NVIDIA Announces Generative AI Microservices for Developers

Published March 18, 2024

NVIDIA has unveiled a suite of generative AI microservices designed to aid developers in creating and launching AI-driven applications. These tools are tailored to harness the power of NVIDIA's CUDA GPU installed base, which spans across various platforms including the cloud, data centers, workstations, and personal computers. The array of microservices and cloud endpoints are pre-optimized to leverage pretrained AI models, ensuring efficient deployment and operation on CUDA-enabled GPUs.

Enterprise-Grade AI Tools

With the intention of streamlining the creation of AI applications, NVIDIA now offers a comprehensive catalog of NVIDIA NIM microservices. These services facilitate enterprises in processing data rapidly and customizing large language models (LLMs), supporting applications like retrieval-augmented generation (RAG) and providing crucial infrastructure such as guardrails. The adoption of these tools is already underway, with major application platform providers like Cadence, CrowdStrike, SAP, ServiceNow, and others, integrating NVIDIA's offerings into their ecosystems.

Accelerated AI Deployment

The new microservices launched by NVIDIA are grounded in the NVIDIA CUDA platform and encompass a variety of NVIDIA's software development kits, libraries, and tools, all available as microservices. These resources aim to hasten development, including specialized offerings in healthcare via healthcare NIM and CUDA-X microservices. NVIDIA's stack also promotes the connection of model developers, platform providers, and enterprises, offering a standardized approach to running custom AI models.

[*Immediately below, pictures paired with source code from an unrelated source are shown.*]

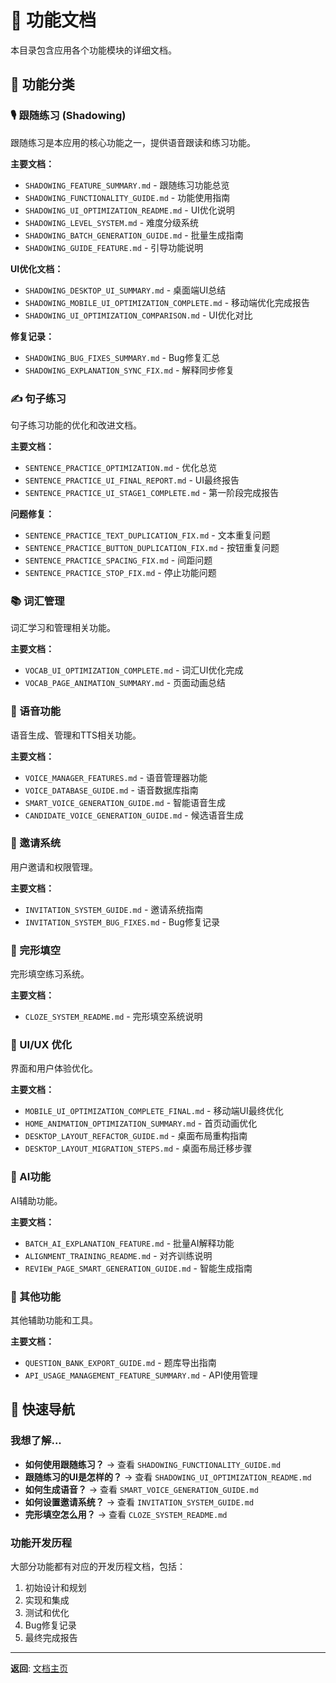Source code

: # 🎯 功能文档

本目录包含应用各个功能模块的详细文档。

## 📑 功能分类

### 🎙️ 跟随练习 (Shadowing)
跟随练习是本应用的核心功能之一，提供语音跟读和练习功能。

**主要文档：**
- `SHADOWING_FEATURE_SUMMARY.md` - 跟随练习功能总览
- `SHADOWING_FUNCTIONALITY_GUIDE.md` - 功能使用指南
- `SHADOWING_UI_OPTIMIZATION_README.md` - UI优化说明
- `SHADOWING_LEVEL_SYSTEM.md` - 难度分级系统
- `SHADOWING_BATCH_GENERATION_GUIDE.md` - 批量生成指南
- `SHADOWING_GUIDE_FEATURE.md` - 引导功能说明

**UI优化文档：**
- `SHADOWING_DESKTOP_UI_SUMMARY.md` - 桌面端UI总结
- `SHADOWING_MOBILE_UI_OPTIMIZATION_COMPLETE.md` - 移动端优化完成报告
- `SHADOWING_UI_OPTIMIZATION_COMPARISON.md` - UI优化对比

**修复记录：**
- `SHADOWING_BUG_FIXES_SUMMARY.md` - Bug修复汇总
- `SHADOWING_EXPLANATION_SYNC_FIX.md` - 解释同步修复

### ✍️ 句子练习
句子练习功能的优化和改进文档。

**主要文档：**
- `SENTENCE_PRACTICE_OPTIMIZATION.md` - 优化总览
- `SENTENCE_PRACTICE_UI_FINAL_REPORT.md` - UI最终报告
- `SENTENCE_PRACTICE_UI_STAGE1_COMPLETE.md` - 第一阶段完成报告

**问题修复：**
- `SENTENCE_PRACTICE_TEXT_DUPLICATION_FIX.md` - 文本重复问题
- `SENTENCE_PRACTICE_BUTTON_DUPLICATION_FIX.md` - 按钮重复问题
- `SENTENCE_PRACTICE_SPACING_FIX.md` - 间距问题
- `SENTENCE_PRACTICE_STOP_FIX.md` - 停止功能问题

### 📚 词汇管理
词汇学习和管理相关功能。

**主要文档：**
- `VOCAB_UI_OPTIMIZATION_COMPLETE.md` - 词汇UI优化完成
- `VOCAB_PAGE_ANIMATION_SUMMARY.md` - 页面动画总结

### 🎵 语音功能
语音生成、管理和TTS相关功能。

**主要文档：**
- `VOICE_MANAGER_FEATURES.md` - 语音管理器功能
- `VOICE_DATABASE_GUIDE.md` - 语音数据库指南
- `SMART_VOICE_GENERATION_GUIDE.md` - 智能语音生成
- `CANDIDATE_VOICE_GENERATION_GUIDE.md` - 候选语音生成

### 👥 邀请系统
用户邀请和权限管理。

**主要文档：**
- `INVITATION_SYSTEM_GUIDE.md` - 邀请系统指南
- `INVITATION_SYSTEM_BUG_FIXES.md` - Bug修复记录

### 📝 完形填空
完形填空练习系统。

**主要文档：**
- `CLOZE_SYSTEM_README.md` - 完形填空系统说明

### 📱 UI/UX 优化
界面和用户体验优化。

**主要文档：**
- `MOBILE_UI_OPTIMIZATION_COMPLETE_FINAL.md` - 移动端UI最终优化
- `HOME_ANIMATION_OPTIMIZATION_SUMMARY.md` - 首页动画优化
- `DESKTOP_LAYOUT_REFACTOR_GUIDE.md` - 桌面布局重构指南
- `DESKTOP_LAYOUT_MIGRATION_STEPS.md` - 桌面布局迁移步骤

### 🤖 AI功能
AI辅助功能。

**主要文档：**
- `BATCH_AI_EXPLANATION_FEATURE.md` - 批量AI解释功能
- `ALIGNMENT_TRAINING_README.md` - 对齐训练说明
- `REVIEW_PAGE_SMART_GENERATION_GUIDE.md` - 智能生成指南

### 🔧 其他功能
其他辅助功能和工具。

**主要文档：**
- `QUESTION_BANK_EXPORT_GUIDE.md` - 题库导出指南
- `API_USAGE_MANAGEMENT_FEATURE_SUMMARY.md` - API使用管理

## 🚀 快速导航

### 我想了解...

- **如何使用跟随练习？** → 查看 `SHADOWING_FUNCTIONALITY_GUIDE.md`
- **跟随练习的UI是怎样的？** → 查看 `SHADOWING_UI_OPTIMIZATION_README.md`
- **如何生成语音？** → 查看 `SMART_VOICE_GENERATION_GUIDE.md`
- **如何设置邀请系统？** → 查看 `INVITATION_SYSTEM_GUIDE.md`
- **完形填空怎么用？** → 查看 `CLOZE_SYSTEM_README.md`

### 功能开发历程

大部分功能都有对应的开发历程文档，包括：
1. 初始设计和规划
2. 实现和集成
3. 测试和优化
4. Bug修复记录
5. 最终完成报告

---

**返回**: [文档主页](../README.md)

Widespread Industry Adoption

Frontrunners like Adobe, Cadence, CrowdStrike, SAP, ServiceNow, and Shutterstock are among the first to leverage NVIDIA's generative AI microservices featured in NVIDIA AI Enterprise 5.0. NVIDIA has structured these microservices to vastly reduce deployment times from weeks to mere minutes. By employing industry-standard APIs, developers can seamlessly create AI applications with their data in a secure and scalable manner.

Boosting AI Capabilities with CUDA-X

NVIDIA's CUDA-X microservices deliver comprehensive tools necessary for data preparation, customization, and training, ultimately accelerating the development of production-grade AI across various industries. Offerings like NVIDIA Riva and NVIDIA cuOpt cater to specific AI needs such as customizable speech and translation, as well as routing optimization respectively. For more data-driven insights, enterprises can use NeMo Retriever microservices linked to their business data repositories.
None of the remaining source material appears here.